Our Company Website in IE 10

Our website looks decent in IE 10, when it finally loads.

There are some things that IE finally manages to render properly (like curved boxes and drop shadows) and some things that it still can't get right (like the background coloring in my dropdown menu, gradients, and tabs on my project pages). I'm pleased to see that IE finally seems to understand simple things like the slightly faded social media icons. But they still have more work to do if they want to have a standards-compliant browser. I still recommend installing Firefox or Chrome and avoiding IE. Using a different browser will be safer too.

Installing Our Software

Installation of Batch Image Converter triggered installation of the .NET Framework, as it should have. It was nice to see that work. There are the same warnings about unsigned software that I saw in Vista and Windows 7, but I'm not about to pay the hundreds of dollars it costs to be able to digitally sign the packages (Verisign charges $500 a year).

Next I installed our games, Anirah and Catalyst Deluxe. They work as-is, which is nice, but there are some performance problems. Considering that I successfully ran my games on 266 Mhz processors, I'm confident that the only problem here is that I'm running Windows 8 in a virtual machine.

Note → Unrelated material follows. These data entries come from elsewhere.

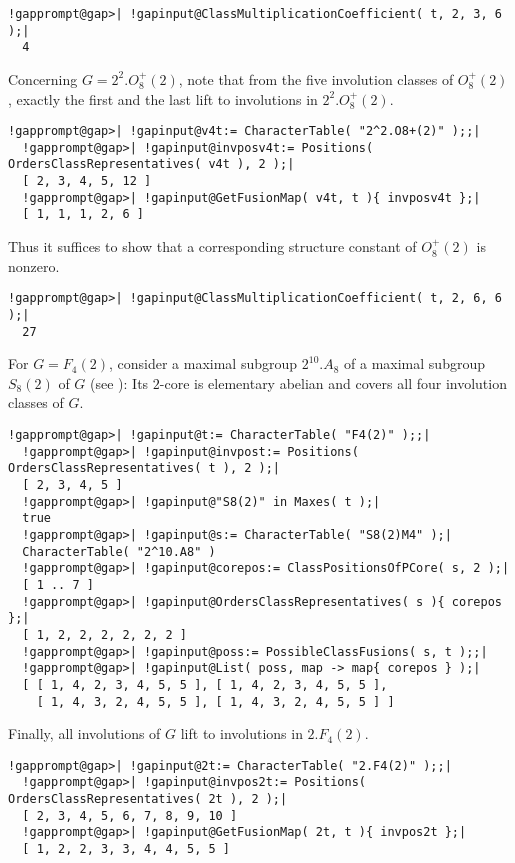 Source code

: \documentclass[a4paper,11pt]{report}
\begin{document}
{{{ 
\begin{Verbatim}[commandchars=!@|,fontsize=\small,frame=single,label=Example]
  !gapprompt@gap>| !gapinput@ClassMultiplicationCoefficient( t, 2, 3, 6 );|
  4
\end{Verbatim}
 

 Concerning $G = 2^2.O_8^+(2)$, note that from the five involution classes of $O_8^+(2)$, exactly the first and the last lift to involutions in $2^2.O_8^+(2)$. 

 
\begin{Verbatim}[commandchars=!@|,fontsize=\small,frame=single,label=Example]
  !gapprompt@gap>| !gapinput@v4t:= CharacterTable( "2^2.O8+(2)" );;|
  !gapprompt@gap>| !gapinput@invposv4t:= Positions( OrdersClassRepresentatives( v4t ), 2 );|
  [ 2, 3, 4, 5, 12 ]
  !gapprompt@gap>| !gapinput@GetFusionMap( v4t, t ){ invposv4t };|
  [ 1, 1, 1, 2, 6 ]
\end{Verbatim}
 

 Thus it suffices to show that a corresponding structure constant of $O_8^+(2)$ is nonzero. 

 
\begin{Verbatim}[commandchars=!@|,fontsize=\small,frame=single,label=Example]
  !gapprompt@gap>| !gapinput@ClassMultiplicationCoefficient( t, 2, 6, 6 );|
  27
\end{Verbatim}
 

 For $G = F_4(2)$, consider a maximal subgroup $2^{10}.A_8$ of a maximal subgroup $S_8(2)$ of $G$ (see \cite[p.{\nobreakspace}123 and 170]{CCN85}): Its $2$-core is elementary abelian and covers all four involution classes of $G$. 

 
\begin{Verbatim}[commandchars=!@|,fontsize=\small,frame=single,label=Example]
  !gapprompt@gap>| !gapinput@t:= CharacterTable( "F4(2)" );;|
  !gapprompt@gap>| !gapinput@invpost:= Positions( OrdersClassRepresentatives( t ), 2 );|
  [ 2, 3, 4, 5 ]
  !gapprompt@gap>| !gapinput@"S8(2)" in Maxes( t );|
  true
  !gapprompt@gap>| !gapinput@s:= CharacterTable( "S8(2)M4" );|
  CharacterTable( "2^10.A8" )
  !gapprompt@gap>| !gapinput@corepos:= ClassPositionsOfPCore( s, 2 );|
  [ 1 .. 7 ]
  !gapprompt@gap>| !gapinput@OrdersClassRepresentatives( s ){ corepos };|
  [ 1, 2, 2, 2, 2, 2, 2 ]
  !gapprompt@gap>| !gapinput@poss:= PossibleClassFusions( s, t );;|
  !gapprompt@gap>| !gapinput@List( poss, map -> map{ corepos } );|
  [ [ 1, 4, 2, 3, 4, 5, 5 ], [ 1, 4, 2, 3, 4, 5, 5 ], 
    [ 1, 4, 3, 2, 4, 5, 5 ], [ 1, 4, 3, 2, 4, 5, 5 ] ]
\end{Verbatim}
 

 Finally, all involutions of $G$ lift to involutions in $2.F_4(2)$. 

 
\begin{Verbatim}[commandchars=!@|,fontsize=\small,frame=single,label=Example]
  !gapprompt@gap>| !gapinput@2t:= CharacterTable( "2.F4(2)" );;|
  !gapprompt@gap>| !gapinput@invpos2t:= Positions( OrdersClassRepresentatives( 2t ), 2 );|
  [ 2, 3, 4, 5, 6, 7, 8, 9, 10 ]
  !gapprompt@gap>| !gapinput@GetFusionMap( 2t, t ){ invpos2t };|
  [ 1, 2, 2, 3, 3, 4, 4, 5, 5 ]
\end{Verbatim}
 }

 }

 }
\end{document}
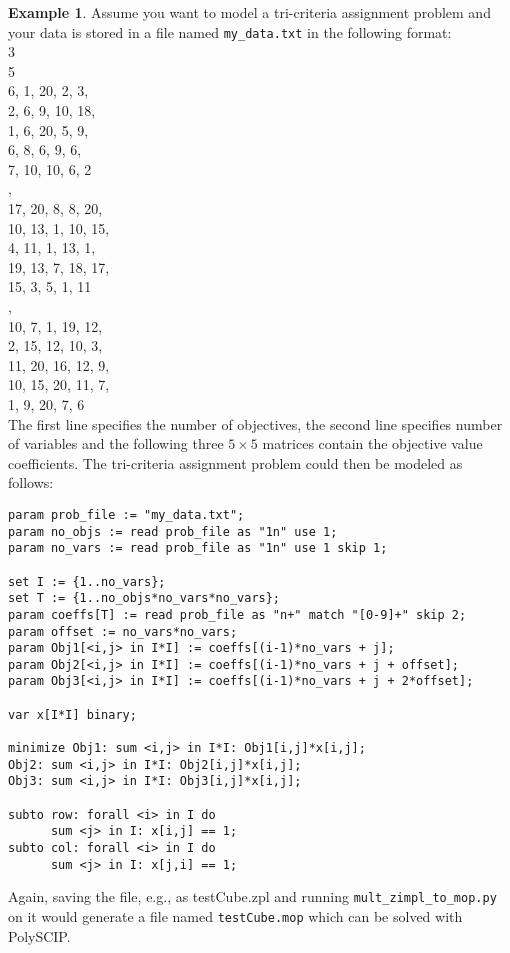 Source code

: \documentclass[11pt,listof=totoc]{scrartcl}
\theoremstyle{definition}
\newtheorem{ex}{Example}[section]
\begin{document}
\begin{ex}Assume you want to model a tri-criteria assignment problem
  and your data is stored in a file named
  \texttt{my\_data.txt} in the following format: \\
  3\\
  5\\
  6, 1, 20, 2, 3,\\
  2, 6, 9, 10, 18,\\
  1, 6, 20, 5, 9,\\
  6, 8, 6, 9, 6,\\
  7, 10, 10, 6, 2\\
  ,\\
  17, 20, 8, 8, 20,\\
  10, 13, 1, 10, 15,\\
  4, 11, 1, 13, 1,\\
  19, 13, 7, 18, 17,\\
  15, 3, 5, 1, 11\\
  ,\\
  10, 7, 1, 19, 12,\\
  2, 15, 12, 10, 3,\\
  11, 20, 16, 12, 9,\\
  10, 15, 20, 11, 7,\\
  1, 9, 20, 7, 6\\

  The first line specifies the number of objectives, the second line
  specifies number of variables and the following three $5 \times 5$
  matrices contain the objective value coefficients. The
  tri-criteria assignment problem could then be modeled as follows:
\begin{verbatim}
param prob_file := "my_data.txt";
param no_objs := read prob_file as "1n" use 1;
param no_vars := read prob_file as "1n" use 1 skip 1;

set I := {1..no_vars};
set T := {1..no_objs*no_vars*no_vars};
param coeffs[T] := read prob_file as "n+" match "[0-9]+" skip 2;
param offset := no_vars*no_vars;
param Obj1[<i,j> in I*I] := coeffs[(i-1)*no_vars + j];
param Obj2[<i,j> in I*I] := coeffs[(i-1)*no_vars + j + offset];
param Obj3[<i,j> in I*I] := coeffs[(i-1)*no_vars + j + 2*offset];

var x[I*I] binary;

minimize Obj1: sum <i,j> in I*I: Obj1[i,j]*x[i,j];
Obj2: sum <i,j> in I*I: Obj2[i,j]*x[i,j];
Obj3: sum <i,j> in I*I: Obj3[i,j]*x[i,j];

subto row: forall <i> in I do
      sum <j> in I: x[i,j] == 1;
subto col: forall <i> in I do
      sum <j> in I: x[j,i] == 1;
\end{verbatim}

Again, saving the file, e.g., as testCube.zpl and running \texttt{mult\_zimpl\_to\_mop.py} on it would generate a file named \texttt{testCube.mop} which can be solved with PolySCIP.
\end{ex}
\end{document}
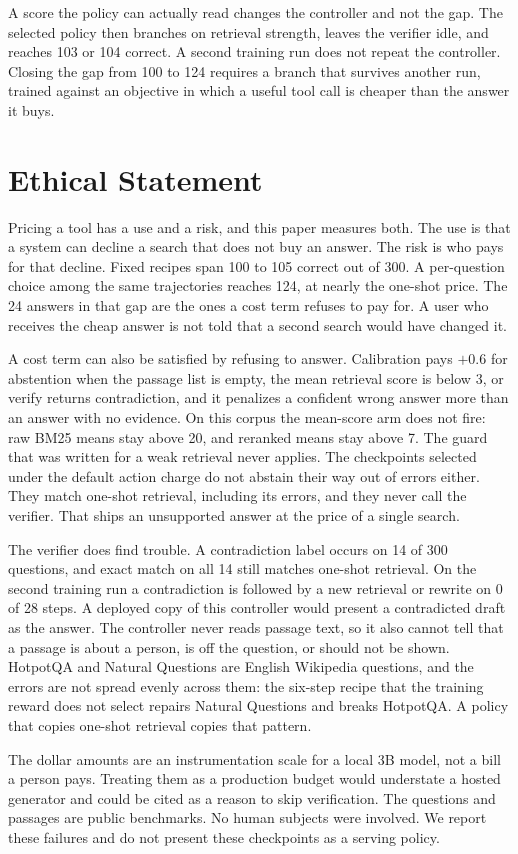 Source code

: \documentclass[letterpaper]{article} %
\begin{document}
A score the policy can actually read changes the controller and not the gap. The selected policy then branches on retrieval strength, leaves the verifier idle, and reaches 103 or 104 correct. A second training run does not repeat the controller. Closing the gap from 100 to 124 requires a branch that survives another run, trained against an objective in which a useful tool call is cheaper than the answer it buys.

\section*{Ethical Statement}
Pricing a tool has a use and a risk, and this paper measures both. The use is that a system can decline a search that does not buy an answer. The risk is who pays for that decline. Fixed recipes span 100 to 105 correct out of 300. A per-question choice among the same trajectories reaches 124, at nearly the one-shot price. The 24 answers in that gap are the ones a cost term refuses to pay for. A user who receives the cheap answer is not told that a second search would have changed it.

A cost term can also be satisfied by refusing to answer. Calibration pays \(+0.6\) for abstention when the passage list is empty, the mean retrieval score is below 3, or verify returns contradiction, and it penalizes a confident wrong answer more than an answer with no evidence. On this corpus the mean-score arm does not fire: raw BM25 means stay above 20, and reranked means stay above 7. The guard that was written for a weak retrieval never applies. The checkpoints selected under the default action charge do not abstain their way out of errors either. They match one-shot retrieval, including its errors, and they never call the verifier. That ships an unsupported answer at the price of a single search.

The verifier does find trouble. A contradiction label occurs on 14 of 300 questions, and exact match on all 14 still matches one-shot retrieval. On the second training run a contradiction is followed by a new retrieval or rewrite on 0 of 28 steps. A deployed copy of this controller would present a contradicted draft as the answer. The controller never reads passage text, so it also cannot tell that a passage is about a person, is off the question, or should not be shown. HotpotQA and Natural Questions are English Wikipedia questions, and the errors are not spread evenly across them: the six-step recipe that the training reward does not select repairs Natural Questions and breaks HotpotQA. A policy that copies one-shot retrieval copies that pattern.

The dollar amounts are an instrumentation scale for a local 3B model, not a bill a person pays. Treating them as a production budget would understate a hosted generator and could be cited as a reason to skip verification. The questions and passages are public benchmarks. No human subjects were involved. We report these failures and do not present these checkpoints as a serving policy.


\end{document}

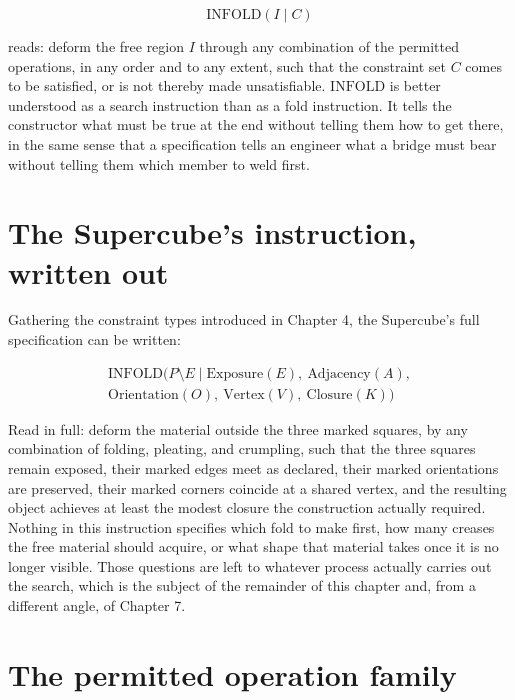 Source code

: \documentclass[11pt,oneside]{book}
\begin{document}
\[\text{INFOLD}(I \mid C)\]

reads: deform the free region \(I\) through any combination of the
permitted operations, in any order and to any extent, such that the
constraint set \(C\) comes to be satisfied, or is not thereby made
unsatisfiable. \(\text{INFOLD}\) is better understood as a search
instruction than as a fold instruction. It tells the constructor what
must be true at the end without telling them how to get there, in the
same sense that a specification tells an engineer what a bridge must
bear without telling them which member to weld first.

\hypertarget{the-supercubes-instruction-written-out}{%
\section{The Supercube's instruction, written
out}\label{the-supercubes-instruction-written-out}}

Gathering the constraint types introduced in Chapter 4, the Supercube's
full specification can be written:

\begin{gather*}
\text{INFOLD}(P \setminus E \mid \text{Exposure}(E),\ \text{Adjacency}(A),\\
\text{Orientation}(O),\ \text{Vertex}(V),\ \text{Closure}(K))
\end{gather*}

Read in full: deform the material outside the three marked squares, by
any combination of folding, pleating, and crumpling, such that the three
squares remain exposed, their marked edges meet as declared, their
marked orientations are preserved, their marked corners coincide at a
shared vertex, and the resulting object achieves at least the modest
closure the construction actually required. Nothing in this instruction
specifies which fold to make first, how many creases the free material
should acquire, or what shape that material takes once it is no longer
visible. Those questions are left to whatever process actually carries
out the search, which is the subject of the remainder of this chapter
and, from a different angle, of Chapter 7.

\hypertarget{the-permitted-operation-family}{%
\section{The permitted operation
family}\label{the-permitted-operation-family}}
\end{document}
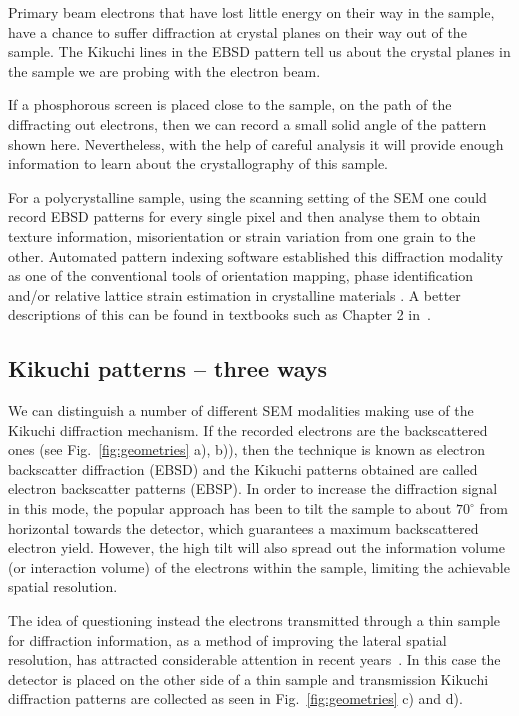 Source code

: Primary beam electrons that have lost little energy on their way in the sample, have a chance to suffer diffraction at crystal planes on their way out of the sample. The Kikuchi lines in the EBSD pattern tell us about the crystal planes in the sample we are probing with the electron beam. 


 If a phosphorous screen is placed close to the sample, on the path of the diffracting out electrons, then we can record a small solid angle of the pattern shown here. Nevertheless, with the help of careful analysis it will provide enough information to learn about the crystallography of this sample. 
 
 For a polycrystalline sample, using the scanning setting of the SEM one could record  EBSD patterns for every single pixel and then analyse them to obtain texture information, misorientation or strain variation from one grain to the other.  Automated pattern indexing software established this diffraction modality as one of the conventional tools of orientation mapping, phase identification and/or relative lattice strain estimation in crystalline materials \cite{schwartz2009a}. A better descriptions of this can be found in textbooks such as Chapter 2 in~\cite{Maitland07}.



\subsection{Kikuchi patterns -- three ways}
\label{sec:Kikuchi}





We can distinguish a number of different SEM modalities making use of the Kikuchi diffraction mechanism. If the recorded electrons are the backscattered ones (see Fig.~\ref{fig:geometries} a), b)), then the technique is known as electron backscatter diffraction (EBSD) and the Kikuchi patterns obtained are called electron backscatter patterns (EBSP).  In order to increase the diffraction signal in this mode, the popular approach has been to tilt the sample to about $70^{\circ}$ from horizontal towards the detector, which guarantees a maximum backscattered electron yield. However, the high tilt will also spread out the information volume (or interaction volume) of the electrons within the sample, limiting the achievable spatial resolution.


The idea of questioning instead the electrons transmitted through a thin sample for diffraction information, as a method of improving the lateral spatial resolution, has attracted considerable attention in recent years~\cite{Trimby12,Keller12}. In this case the detector is placed on the other side of a thin sample and transmission Kikuchi diffraction patterns are collected as seen in Fig.~\ref{fig:geometries} c) and d).


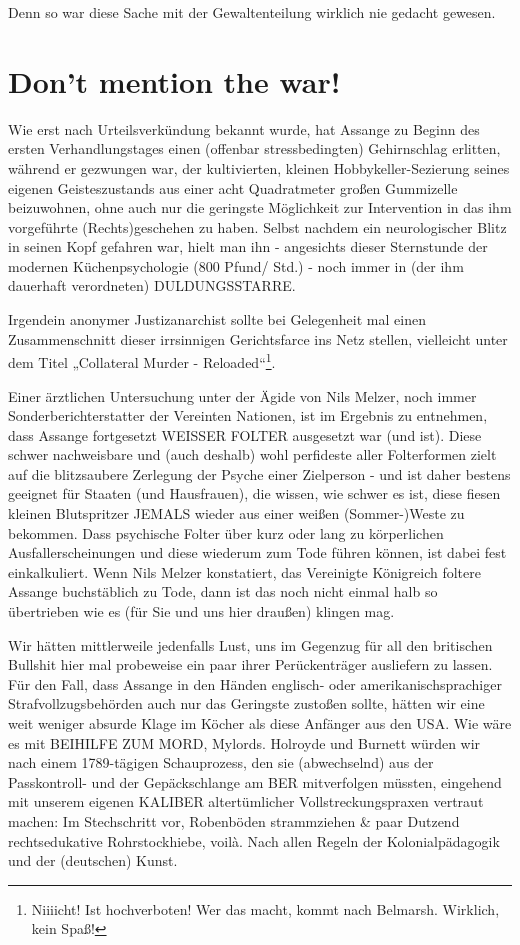 \begin{multicols}{2}
Denn so war diese Sache mit der Gewaltenteilung wirklich nie gedacht gewesen.


\section{Don’t mention the war!} %
Wie erst nach Urteilsverkündung bekannt wurde, hat Assange zu Beginn des ersten Verhandlungstages einen (offenbar stressbedingten) Gehirnschlag erlitten, während
er gezwungen war, der kultivierten, kleinen Hobbykeller-Sezierung seines eigenen Geisteszustands aus einer
acht Quadratmeter großen Gummizelle beizuwohnen,
ohne auch nur die geringste Möglichkeit zur Intervention in das ihm vorgeführte (Rechts)geschehen zu haben.
Selbst nachdem ein neurologischer Blitz in seinen Kopf
gefahren war, hielt man ihn - angesichts dieser Sternstunde der modernen Küchenpsychologie (800 Pfund/
Std.) - noch immer in (der ihm dauerhaft verordneten)
DULDUNGSSTARRE.

Irgendein anonymer Justizanarchist sollte bei Gelegenheit mal einen Zusammenschnitt dieser irrsinnigen Gerichtsfarce ins Netz stellen, vielleicht unter dem Titel
„Collateral Murder - Reloaded“\footnote[35]{Niiiicht! Ist hochverboten! Wer das macht, kommt nach Belmarsh. Wirklich, kein Spaß!}.

Einer ärztlichen Untersuchung unter der Ägide von Nils
Melzer, noch immer Sonderberichterstatter der Vereinten Nationen, ist im Ergebnis zu entnehmen, dass Assange fortgesetzt WEISSER FOLTER ausgesetzt war (und
ist). Diese schwer nachweisbare und (auch deshalb)
wohl perfideste aller Folterformen zielt auf die blitzsaubere Zerlegung der Psyche einer Zielperson - und ist daher bestens geeignet für Staaten (und Hausfrauen), die
wissen, wie schwer es ist, diese fiesen kleinen Blutspritzer JEMALS wieder aus einer weißen (Sommer-)Weste zu
bekommen. Dass psychische Folter über kurz oder lang
zu körperlichen Ausfallerscheinungen und diese wiederum zum Tode führen können, ist dabei fest einkalkuliert.
Wenn Nils Melzer konstatiert, das Vereinigte Königreich
foltere Assange buchstäblich zu Tode, dann ist das noch
nicht einmal halb so übertrieben wie es (für Sie und uns
hier draußen) klingen mag.

Wir hätten mittlerweile jedenfalls Lust, uns im Gegenzug für all den britischen Bullshit hier mal probeweise
ein paar ihrer Perückenträger ausliefern zu lassen. Für
den Fall, dass Assange in den Händen englisch- oder
amerikanischsprachiger Strafvollzugsbehörden auch
nur das Geringste zustoßen sollte, hätten wir eine weit
weniger absurde Klage im Köcher als diese Anfänger
aus den USA. Wie wäre es mit BEIHILFE ZUM MORD,
Mylords. Holroyde und Burnett würden wir nach einem
1789-tägigen Schauprozess, den sie (abwechselnd) aus
der Passkontroll- und der Gepäckschlange am BER mitverfolgen müssten, eingehend mit unserem eigenen KALIBER altertümlicher Vollstreckungspraxen vertraut machen: Im Stechschritt vor, Robenböden strammziehen
\& paar Dutzend rechtsedukative Rohrstockhiebe, voilà.
Nach allen Regeln der Kolonialpädagogik und der (deutschen) Kunst.


\end{multicols}
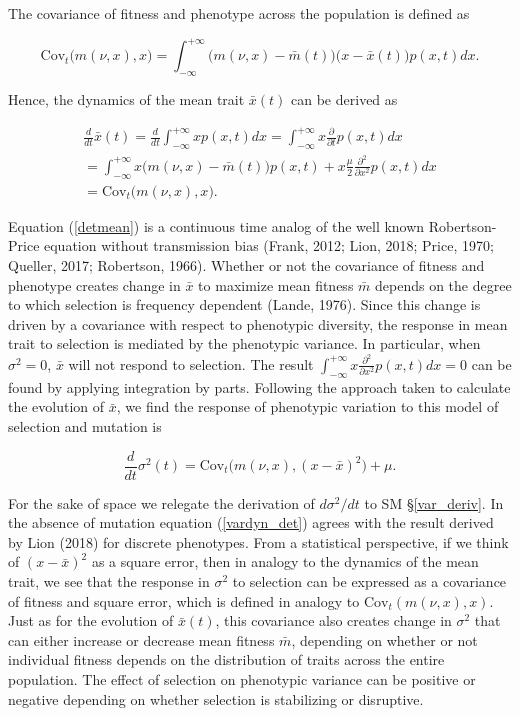 \documentclass[]{elsarticle} %
\begin{document}
The covariance of fitness and phenotype across the population is defined
as

\begin{equation}
\mathrm{Cov}_t\Big(m(\nu,x),x\Big)=\int_{-\infty}^{+\infty}\Big(m(\nu,x)-\bar m(t)\Big)\Big(x-\bar x(t)\Big)p(x,t)dx.
\end{equation}

Hence, the dynamics of the mean trait \(\bar x(t)\) can be derived as

\begin{multline}\label{detmean}
\frac{d}{dt}\bar x(t)=\frac{d}{dt}\int_{-\infty}^{+\infty} x p(x,t)dx=\int_{-\infty}^{+\infty} x\frac{\partial}{\partial t} p(x,t)dx \\
=\int_{-\infty}^{+\infty} x\big(m(\nu,x)-\bar m(t)\big) p(x,t)+x\frac{\mu}{2}\frac{\partial^2}{\partial x^2} p(x,t)dx \\
=\mathrm{Cov}_t\Big(m(\nu,x),x\Big).
\end{multline}

Equation (\ref{detmean}) is a continuous time analog of the well known
Robertson-Price equation without transmission bias (Frank, 2012; Lion,
2018; Price, 1970; Queller, 2017; Robertson, 1966). Whether or not the
covariance of fitness and phenotype creates change in \(\bar x\) to
maximize mean fitness \(\bar m\) depends on the degree to which
selection is frequency dependent (Lande, 1976). Since this change is
driven by a covariance with respect to phenotypic diversity, the
response in mean trait to selection is mediated by the phenotypic
variance. In particular, when \(\sigma^2=0\), \(\bar x\) will not
respond to selection. The result
\(\int_{-\infty}^{+\infty} x\frac{\partial^2}{\partial x^2} p(x,t)dx=0\)
can be found by applying integration by parts. Following the approach
taken to calculate the evolution of \(\bar x\), we find the response of
phenotypic variation to this model of selection and mutation is

\begin{equation}\label{vardyn_det}
\frac{d}{dt}\sigma^2(t)=\mathrm{Cov}_t\Big(m(\nu,x),(x-\bar x)^2\Big)+\mu.
\end{equation}

For the sake of space we relegate the derivation of \(d\sigma^2/dt\) to
SM \S\ref{var_deriv}. In the absence of mutation equation
(\ref{vardyn_det}) agrees with the result derived by Lion (2018) for
discrete phenotypes. From a statistical perspective, if we think of
\((x-\bar x)^2\) as a square error, then in analogy to the dynamics of
the mean trait, we see that the response in \(\sigma^2\) to selection
can be expressed as a covariance of fitness and square error, which is
defined in analogy to \(\mathrm{Cov}_t(m(\nu,x),x)\). Just as for the
evolution of \(\bar x(t)\), this covariance also creates change in
\(\sigma^2\) that can either increase or decrease mean fitness
\(\bar m\), depending on whether or not individual fitness depends on
the distribution of traits across the entire population. The effect of
selection on phenotypic variance can be positive or negative depending
on whether selection is stabilizing or disruptive.
\end{document}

Oh, There's The Start Button!

Running inside a virtual machine also makes some things native to the OS harder to work with -- for instance, I finally found the "Start" button, but all it does is switch you from Desktop mode back to the Metro interface. I had to hover my mouse cursor in the bottom left corner of the screen, but move one more pixel and the mouse cursor exits the virtual machine window.

Shutting Down

After several hours of this, I wanted out. So how do you shut down? After much experimentation, I found it -- on the Metro menu. I hovered my mouse cursor over an icon in the lower right corner of the screen. From there, I clicked the Settings icon and saw an icon labelled Power.

What, no "beware the leopard" sign?

Yeah, that's intuitive. I guarantee most users will just press the power button on their machines. And when their computers die from doing that too often, they'll probably just buy new computers. I guess tricking people into breaking their computers is a new style of marketing?

Executive Summary

Our software works in Windows 8's desktop mode. Don't expect Metro apps from us, as we have no intentions of purchasing or using Windows 8, therefore learning a set of technologies that will only work in an operating system we don't have would be pointless. We'll only boot up this virtual machine if we need to test something specific. And when the beta trial period expires, that will be the end of Windows 8 here. For now, at least, all of our software works without requiring us to change anything.

As for you, dear reader, remember that I'm a geek, and have been using computers for almost 30 years (good God I feel old now). If you use Windows 7 now (or don't even know what version of Windows you have), you may love this update to Windows 8. It really does make your desktop machine work a little more like a tablet. If the Metro app dashboard above looks appealing to you, then definitely give it a try. But I highly recommend playing with the interface in a store when it's released. Because no matter who you are and how much experience you have with computers, this is a huge design shift, and it will take time to get used to it.